* _WHAT TO PRODUCE_: Pull every line that includes the word "DoxyItemize" out of the data below and copy it.

DATA SHOWN below:

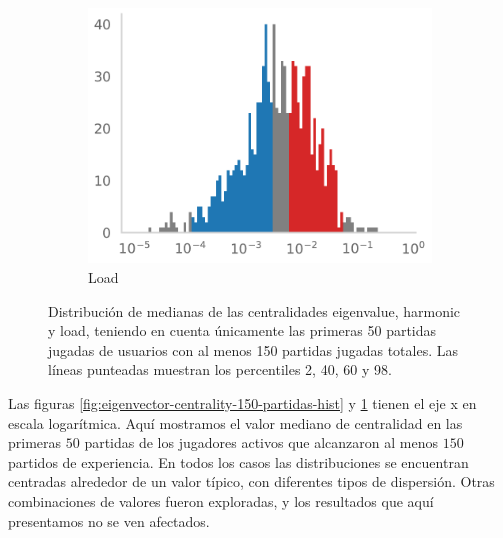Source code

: \documentclass[a4paper,11pt]{book}
\theoremstyle{definition}
\begin{document}
\begin{figure}[ht!]
\begin{subfigure}[t]{0.32\textwidth}
	\includegraphics[width=\linewidth]{static/paper/load-centrality-150-partidas-hist}
	\caption{Load}
	\label{fig:load-centrality-150-partidas-hist}
	\end{subfigure}
	\caption{
	Distribución de medianas de las centralidades eigenvalue, harmonic y load, teniendo en cuenta únicamente las primeras 50 partidas jugadas de usuarios con al menos 150 partidas jugadas totales. Las líneas punteadas muestran los percentiles 2, 40, 60 y 98.
	}
	\label{Figuras.HistogramasCentralidades}
 \end{figure}
%
Las figuras \ref{fig:eigenvector-centrality-150-partidas-hist} y \ref{fig:load-centrality-150-partidas-hist} tienen el eje x en escala logarítmica.
%
Aquí mostramos el valor mediano de centralidad en las primeras $50$ partidas de los jugadores activos que alcanzaron al menos $150$ partidos de experiencia.
%
En todos los casos las distribuciones se encuentran centradas alrededor de un valor típico, con diferentes tipos de dispersión.
%
Otras combinaciones de valores fueron exploradas, y los resultados que aquí presentamos no se ven afectados.
%
\end{document}

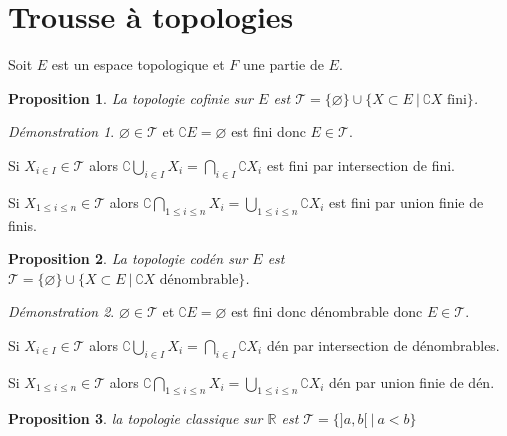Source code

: \documentclass[a4paper, 11pt, french]{book}
\newenvironment{itemise}{\itemize}{\enditemize}
\theoremstyle{plain} %
\newtheorem{proposition}{Proposition}
\theoremstyle{definition} %
\theoremstyle{remark} %
\newtheorem*{demonstration}{Démonstration}
\newcommand{\1}{\mathds{1}}
\newcommand\vide{\varnothing}
\newcommand{\infegal}{\leqslant}
\newcommand{\R}{\mathbb{R}}
\newcommand\ens[2]{\{#1 \ |\ #2\}}
\begin{document}
\section{Trousse à topologies}

Soit $E$ est un espace topologique et $F$ une partie de $E$.

\begin{proposition}
	La topologie cofinie sur $E$ est $\mathscr{T}=\{\vide\}\cup\ens{X\subset E}{\complement X\text{ fini}}$.
\end{proposition}

\begin{demonstration}
	\begin{itemise}
		\item $\vide\in\mathscr{T}$ et $\complement E=\vide$ est fini donc $E\in\mathscr{T}$.
		\item Si $X_{i\in I}\in\mathscr{T}$ alors $\complement\bigcup_{i\in I}X_i=\bigcap_{i\in I}\complement X_i$ est fini par intersection de fini.
		\item Si $X_{1\infegal i\infegal n}\in\mathscr{T}$ alors $\complement\bigcap_{1\infegal i\infegal n}X_i=\bigcup_{1\infegal i\infegal n}\complement X_i$ est fini par union finie de finis.
	\end{itemise}
\end{demonstration}

\begin{proposition}
	La topologie codén sur $E$ est $\mathscr{T}=\{\vide\}\cup\ens{X\subset E}{\complement X\text{ dénombrable}}$.
\end{proposition}

\begin{demonstration}
	\begin{itemise}
		\item $\vide\in\mathscr{T}$ et $\complement E=\vide$ est fini donc dénombrable donc $E\in\mathscr{T}$.
		\item Si $X_{i\in I}\in\mathscr{T}$ alors $\complement\bigcup_{i\in I}X_i=\bigcap_{i\in I}\complement X_i$ dén par intersection de dénombrables.
		\item Si $X_{1\infegal i\infegal n}\in\mathscr{T}$ alors $\complement\bigcap_{1\infegal i\infegal n}X_i=\bigcup_{1\infegal i\infegal n}\complement X_i$ dén par union finie de dén.
	\end{itemise}
\end{demonstration}

\begin{proposition}
	la topologie classique sur $\R$ est $\mathscr{T}=\ens{]a, b[}{a<b}$
\end{proposition}
\end{document}
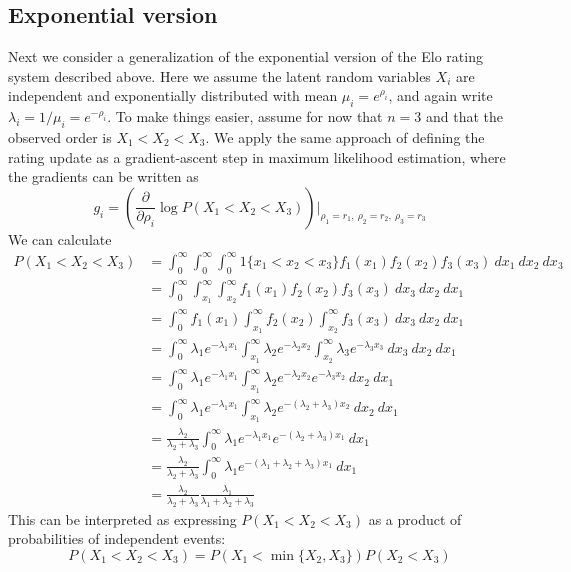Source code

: \documentclass{article}
\begin{document}
	\subsection{Exponential version}
	Next we consider a generalization of the exponential version of the Elo rating system described above. Here we assume
	the latent random variables $X_i$ are independent and exponentially distributed with mean $\mu_i = e^{\rho_i}$, and
	again write $\lambda_i = 1 / \mu_i = e^{-\rho_i}$. To make
	things easier, assume for now that $n=3$ and that the observed order is $X_1 < X_2 < X_3$. We apply the same approach of
	defining the rating update as a gradient-ascent step in maximum likelihood estimation, where the gradients can be written as
	$$g_i = \left(\frac{\partial}{\partial \rho_i} \log P(X_1 < X_2 < X_3)\right) \bigg|_{\rho_1=r_1,\ \rho_2=r_2,\ \rho_3=r_3}$$
	We can calculate
	\begin{align*}
		P(X_1 < X_2 < X_3) &= \int_0^{\infty} \int_0^{\infty} \int_0^{\infty} 1\{x_1 < x_2 < x_3\} f_1(x_1) f_2(x_2) f_3(x_3)\ dx_1\ dx_2\ dx_3 \\
		&= \int_0^{\infty} \int_{x_1}^{\infty} \int_{x_2}^{\infty} f_1(x_1) f_2(x_2) f_3(x_3)\ dx_3\ dx_2\ dx_1 \\
		&= \int_0^{\infty} f_1(x_1) \int_{x_1}^{\infty} f_2(x_2) \int_{x_2}^{\infty} f_3(x_3)\ dx_3\ dx_2\ dx_1 \\
		&= \int_0^{\infty} \lambda_1 e^{-\lambda_1 x_1} \int_{x_1}^{\infty} \lambda_2 e^{-\lambda_2 x_2} \int_{x_2}^{\infty} \lambda_3 e^{-\lambda_3 x_3}\ dx_3\ dx_2\ dx_1 \\
		&= \int_0^{\infty} \lambda_1 e^{-\lambda_1 x_1} \int_{x_1}^{\infty} \lambda_2 e^{-\lambda_2 x_2} e^{-\lambda_3 x_2}\ dx_2\ dx_1 \\
		&= \int_0^{\infty} \lambda_1 e^{-\lambda_1 x_1} \int_{x_1}^{\infty} \lambda_2 e^{-(\lambda_2 + \lambda_3)x_2} \ dx_2\ dx_1 \\
		&= \frac{\lambda_2}{\lambda_2 + \lambda_3} \int_0^{\infty} \lambda_1 e^{-\lambda_1 x_1} e^{-(\lambda_2 + \lambda_3)x_1} \ dx_1 \\
		&= \frac{\lambda_2}{\lambda_2 + \lambda_3} \int_0^{\infty} \lambda_1 e^{-(\lambda_1 + \lambda_2 + \lambda_3)x_1} \ dx_1 \\
		&= \frac{\lambda_2}{\lambda_2 + \lambda_3} \frac{\lambda_1}{\lambda_1 + \lambda_2 + \lambda_3}
	\end{align*}
	This can be interpreted as expressing $P(X_1 < X_2 < X_3)$ as a product of probabilities of independent events:
	$$P(X_1 < X_2 < X_3) = P(X_1 < \min\{X_2, X_3\})P(X_2 < X_3)$$
\end{document}
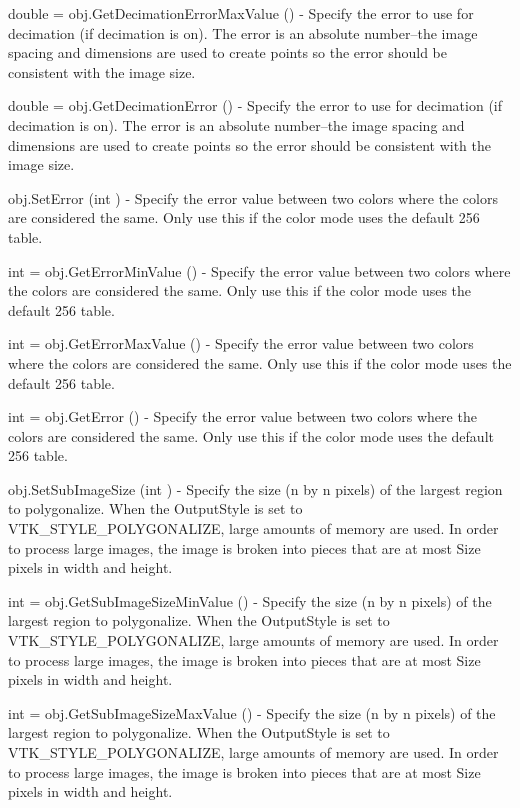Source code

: \begin{DoxyItemize}
\item {\ttfamily double = obj.\-Get\-Decimation\-Error\-Max\-Value ()} -\/ Specify the error to use for decimation (if decimation is on). The error is an absolute number--the image spacing and dimensions are used to create points so the error should be consistent with the image size.  
\item {\ttfamily double = obj.\-Get\-Decimation\-Error ()} -\/ Specify the error to use for decimation (if decimation is on). The error is an absolute number--the image spacing and dimensions are used to create points so the error should be consistent with the image size.  
\item {\ttfamily obj.\-Set\-Error (int )} -\/ Specify the error value between two colors where the colors are considered the same. Only use this if the color mode uses the default 256 table.  
\item {\ttfamily int = obj.\-Get\-Error\-Min\-Value ()} -\/ Specify the error value between two colors where the colors are considered the same. Only use this if the color mode uses the default 256 table.  
\item {\ttfamily int = obj.\-Get\-Error\-Max\-Value ()} -\/ Specify the error value between two colors where the colors are considered the same. Only use this if the color mode uses the default 256 table.  
\item {\ttfamily int = obj.\-Get\-Error ()} -\/ Specify the error value between two colors where the colors are considered the same. Only use this if the color mode uses the default 256 table.  
\item {\ttfamily obj.\-Set\-Sub\-Image\-Size (int )} -\/ Specify the size (n by n pixels) of the largest region to polygonalize. When the Output\-Style is set to V\-T\-K\-\_\-\-S\-T\-Y\-L\-E\-\_\-\-P\-O\-L\-Y\-G\-O\-N\-A\-L\-I\-Z\-E, large amounts of memory are used. In order to process large images, the image is broken into pieces that are at most Size pixels in width and height.  
\item {\ttfamily int = obj.\-Get\-Sub\-Image\-Size\-Min\-Value ()} -\/ Specify the size (n by n pixels) of the largest region to polygonalize. When the Output\-Style is set to V\-T\-K\-\_\-\-S\-T\-Y\-L\-E\-\_\-\-P\-O\-L\-Y\-G\-O\-N\-A\-L\-I\-Z\-E, large amounts of memory are used. In order to process large images, the image is broken into pieces that are at most Size pixels in width and height.  
\item {\ttfamily int = obj.\-Get\-Sub\-Image\-Size\-Max\-Value ()} -\/ Specify the size (n by n pixels) of the largest region to polygonalize. When the Output\-Style is set to V\-T\-K\-\_\-\-S\-T\-Y\-L\-E\-\_\-\-P\-O\-L\-Y\-G\-O\-N\-A\-L\-I\-Z\-E, large amounts of memory are used. In order to process large images, the image is broken into pieces that are at most Size pixels in width and height.  

\end{DoxyItemize}
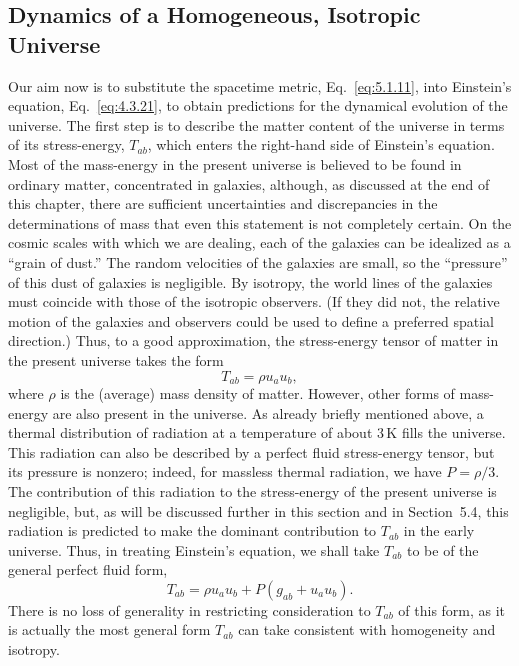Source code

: 
\subsection{Dynamics of a Homogeneous, Isotropic Universe}\label{sec:5.2}

Our aim now is to substitute the spacetime metric, Eq.~\eqref{eq:5.1.11}, into
Einstein's equation, Eq.~\eqref{eq:4.3.21}, to obtain predictions for the dynamical
evolution of the universe. The first step is to describe the matter content of the
universe in terms of its stress-energy, \(T_{ab}\), which enters the right-hand side
of Einstein's equation. Most of the mass-energy in the present universe is believed to
be found in ordinary matter, concentrated in galaxies, although, as discussed at the
end of this chapter, there are sufficient uncertainties and discrepancies in the
determinations of mass that even this statement is not completely certain. On the
cosmic scales with which we are dealing, each of the galaxies can be idealized as a
``grain of dust.'' The random velocities of the galaxies are small, so the ``pressure''
of this dust of galaxies is negligible. By isotropy, the world lines of the galaxies
must coincide with those of the isotropic observers. (If they did not, the relative
motion of the galaxies and observers could be used to define a preferred spatial
direction.) Thus, to a good approximation, the stress-energy tensor of matter in the
present universe takes the form
\begin{equation}
  T_{ab}=\rho u_a u_b,
  \tag{5.2.1}\label{eq:5.2.1}
\end{equation}
where \(\rho\) is the (average) mass density of matter. However, other forms of
mass-energy are also present in the universe. As already briefly mentioned above, a
thermal distribution of radiation at a temperature of about \(3\,\mathrm{K}\) fills the
universe. This radiation can also be described by a perfect fluid stress-energy tensor,
but its pressure is nonzero; indeed, for massless thermal radiation, we have
\(P=\rho/3\). The contribution of this radiation to the stress-energy of the present
universe is negligible, but, as will be discussed further in this section and in
Section~5.4, this radiation is predicted to make the dominant contribution to
\(T_{ab}\) in the early universe. Thus, in treating Einstein's equation, we shall take
\(T_{ab}\) to be of the general perfect fluid form,
\begin{equation}
  T_{ab}=\rho u_a u_b+P(g_{ab}+u_a u_b).
  \tag{5.2.2}\label{eq:5.2.2}
\end{equation}
There is no loss of generality in restricting consideration to \(T_{ab}\) of this form,
as it is actually the most general form \(T_{ab}\) can take consistent with
homogeneity and isotropy.

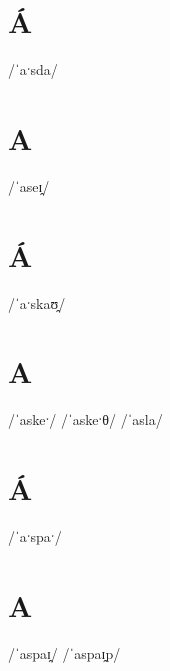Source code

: \documentclass[10pt,a4paper,twoside]{book}
\begin{document}
\section*{Á}

\begin{multicols}{3}
 {/ˈaˑsda/} {}
\end{multicols}

\section*{A}

\begin{multicols}{3}
 {/ˈaseɪ̯/} {}
\end{multicols}

\section*{Á}

\begin{multicols}{3}
 {/ˈaˑskaʊ̯/} {}
\end{multicols}

\section*{A}

\begin{multicols}{3}
 {/ˈaskeˑ/} {}
 {/ˈaskeˑθ/} {}
 {/ˈasla/} {}
\end{multicols}

\section*{Á}

\begin{multicols}{3}
 {/ˈaˑspaˑ/} {}
\end{multicols}

\section*{A}

\begin{multicols}{3}
 {/ˈaspaɪ̯/} {}
 {/ˈaspaɪ̯p/} {}
\end{multicols}
\end{document}
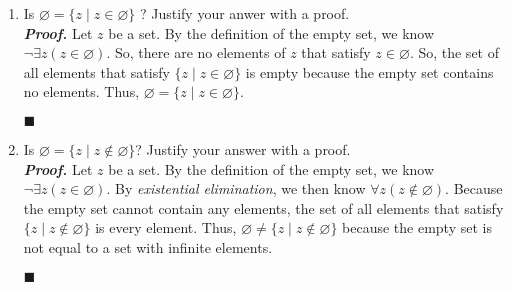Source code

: \documentclass[11pt,a4paper]{article}
\begin{document}
\begin{enumerate}
\begin{enumerate}
        \item 
        Is $\varnothing = \{z \mid z \in \varnothing \}  $ ? Justify your anwer with a proof. \\
        \emph{\textbf{Proof.}} Let $z$ be a set. By the definition of the empty set, we know $\neg \exists z (z \in \varnothing) $.
        So, there are no elements of $z$ that satisfy $z \in \varnothing $. 
        So, the set of all elements that satisfy $\{z \mid z \in \varnothing \} $ is empty because the empty set contains no elements. 
        Thus, $\varnothing = \{z \mid z \in \varnothing \} $.
        \begin{flushright}
            $\blacksquare$
        \end{flushright}
        
        \item 
        Is $\varnothing = \{z \mid z \notin \varnothing \} $? Justify your answer with a proof. \\
        \emph{\textbf{Proof.}} Let $z$ be a set. By the definition of the empty set, we know $\neg \exists z (z \in \varnothing) $. By \emph{existential elimination}, we then know $\forall z (z \notin \varnothing) $. 
        Because the empty set cannot contain any elements, the set of all elements that satisfy $\{z \mid z \notin \varnothing \} $ is every element. Thus, $\varnothing \neq \{z \mid z \notin \varnothing \} $ because the empty set is not equal to a set with infinite elements. 
        \begin{flushright}
            $\blacksquare$
        \end{flushright}
    \end{enumerate}
        
\end{enumerate}
\end{document}
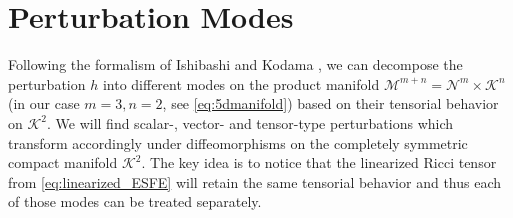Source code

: \documentclass[11pt,aip,jmp,amsmath,amssymb,draft]{revtex4-1}
\begin{document}
\section{\label{sec:modes}Perturbation Modes}
Following the formalism of Ishibashi and Kodama \cite{ishibashi2011perturbations}, we can decompose the perturbation $h$ into different modes on the product manifold $\mathcal M^{m+n} = \mathcal N^m \times \mathcal K^n$ (in our case $m=3,n=2$, see \cref{eq:5dmanifold}) based on their tensorial behavior on $\mathcal K^2$. 
We will find scalar-, vector- and tensor-type perturbations which transform accordingly under diffeomorphisms on the completely symmetric compact manifold $\mathcal K^2$.
The key idea is to notice that the linearized Ricci tensor from \cref{eq:linearized_ESFE} will retain the same tensorial behavior and thus each of those modes can be treated separately. 
\end{document}
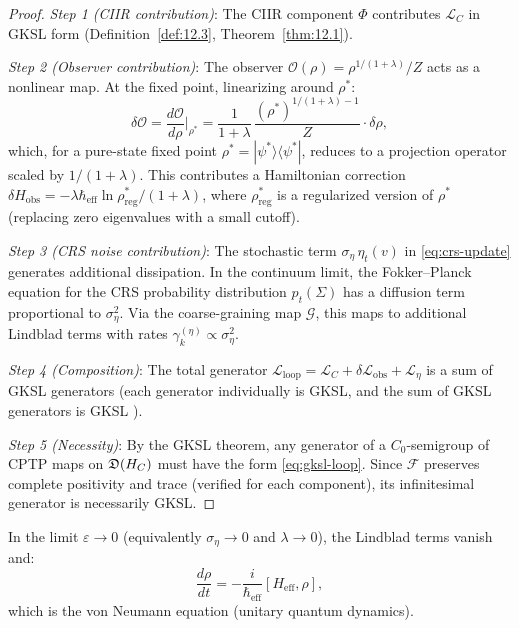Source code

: \begin{proof}
\emph{Step 1 (CIIR contribution)}: The CIIR component $\Phi$
contributes $\mathcal{L}_C$ in GKSL form (Definition~\ref{def:12.3},
Theorem~\ref{thm:12.1}).

\emph{Step 2 (Observer contribution)}: The observer
$\mathcal{O}(\rho) = \rho^{1/(1+\lambda)}/Z$ acts as a nonlinear map.
At the fixed point, linearizing around $\rho^*$:
\[
  \delta\mathcal{O} = \frac{d\mathcal{O}}{d\rho}\bigg|_{\rho^*}
  = \frac{1}{1+\lambda}\,\frac{(\rho^*)^{1/(1+\lambda)-1}}{Z}
  \cdot \delta\rho,
\]
which, for a pure-state fixed point $\rho^* = |\psi^*\rangle\langle\psi^*|$,
reduces to a projection operator scaled by $1/(1+\lambda)$.
This contributes a Hamiltonian correction
$\delta H_{\mathrm{obs}} = -\lambda \hbar_{\mathrm{eff}}
\ln \rho^*_{\mathrm{reg}} / (1+\lambda)$, where $\rho^*_{\mathrm{reg}}$
is a regularized version of $\rho^*$ (replacing zero eigenvalues
with a small cutoff).

\emph{Step 3 (CRS noise contribution)}: The stochastic term
$\sigma_\eta\,\eta_t(v)$ in \eqref{eq:crs-update} generates
additional dissipation.  In the continuum limit, the Fokker--Planck
equation for the CRS probability distribution
$p_t(\Sigma)$ has a diffusion term proportional to $\sigma_\eta^2$.
Via the coarse-graining map $\mathcal{G}$, this maps to additional
Lindblad terms with rates $\gamma_k^{(\eta)} \propto \sigma_\eta^2$.

\emph{Step 4 (Composition)}: The total generator
$\mathcal{L}_{\mathrm{loop}} = \mathcal{L}_C + \delta\mathcal{L}_{\mathrm{obs}}
+ \mathcal{L}_\eta$ is a sum of GKSL generators
(each generator individually is GKSL, and the sum of GKSL generators is
GKSL \cite{Lindblad1976}).

\emph{Step 5 (Necessity)}: By the GKSL theorem, any generator of a
$C_0$-semigroup of CPTP maps on $\mathfrak{D}(\HC)$ must have the
form \eqref{eq:gksl-loop}.  Since $\mathcal{F}$ preserves complete
positivity and trace (verified for each component), its infinitesimal
generator is necessarily GKSL.
\end{proof}

\begin{corollary}\label{cor:13.2}
In the limit $\varepsilon \to 0$ (equivalently $\sigma_\eta \to 0$
and $\lambda \to 0$), the Lindblad terms vanish and:
\[
  \frac{d\rho}{dt} = -\frac{i}{\hbar_{\mathrm{eff}}}[H_{\mathrm{eff}}, \rho],
\]
which is the von Neumann equation (unitary quantum dynamics).
\end{corollary}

End of DATA SHOWN.

* _RESULT OF THE EXERCISE_:
: \begin{DoxyItemize}
\end{DoxyItemize}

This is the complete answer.